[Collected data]
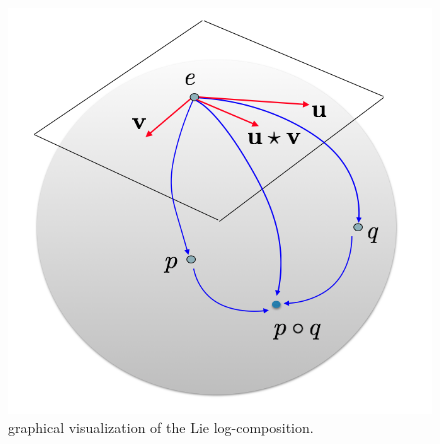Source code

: \begin{figure}[!ht]
	\centering
	\includegraphics[scale=0.35]{figures/log_composition.png}
	\caption{graphical visualization of the Lie log-composition.}
	\label{fig:composition}
\end{figure}

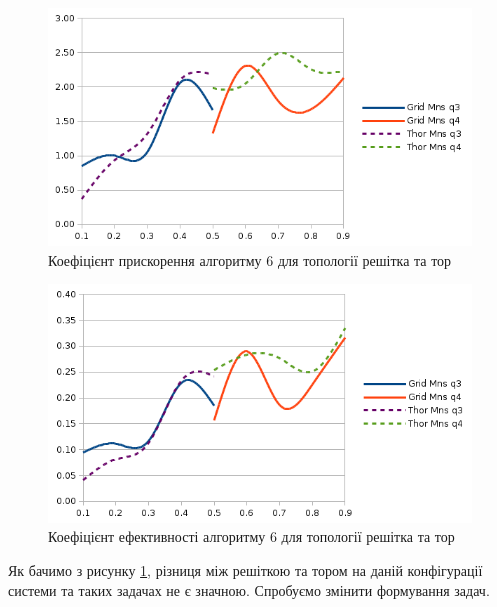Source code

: \begin{figure}[h]
  \begin{center}
    \includegraphics[width=\textwidth]{res/grid_thor.png}
  \end{center}
  \caption{Коефіцієнт прискорення алгоритму 6 для топології решітка та тор}
\label{fig:grid_thor}
\end{figure}

\begin{figure}[h]
  \begin{center}
    \includegraphics[width=\textwidth]{res/grid_thor_eff.png}
  \end{center}
  \caption{Коефіцієнт ефективності алгоритму 6 для топології решітка та тор}
\label{fig:grid_thor_eff}
\end{figure}


Як бачимо з рисунку \ref{fig:grid_thor}, різниця між решіткою та тором на даній конфігурації системи та таких задачах не є значною. Спробуємо змінити формування задач.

## Task instructions
For every line of the entries above that holds "Коефіцієнт", add one to a tally, and report only the final count.

## Task result
2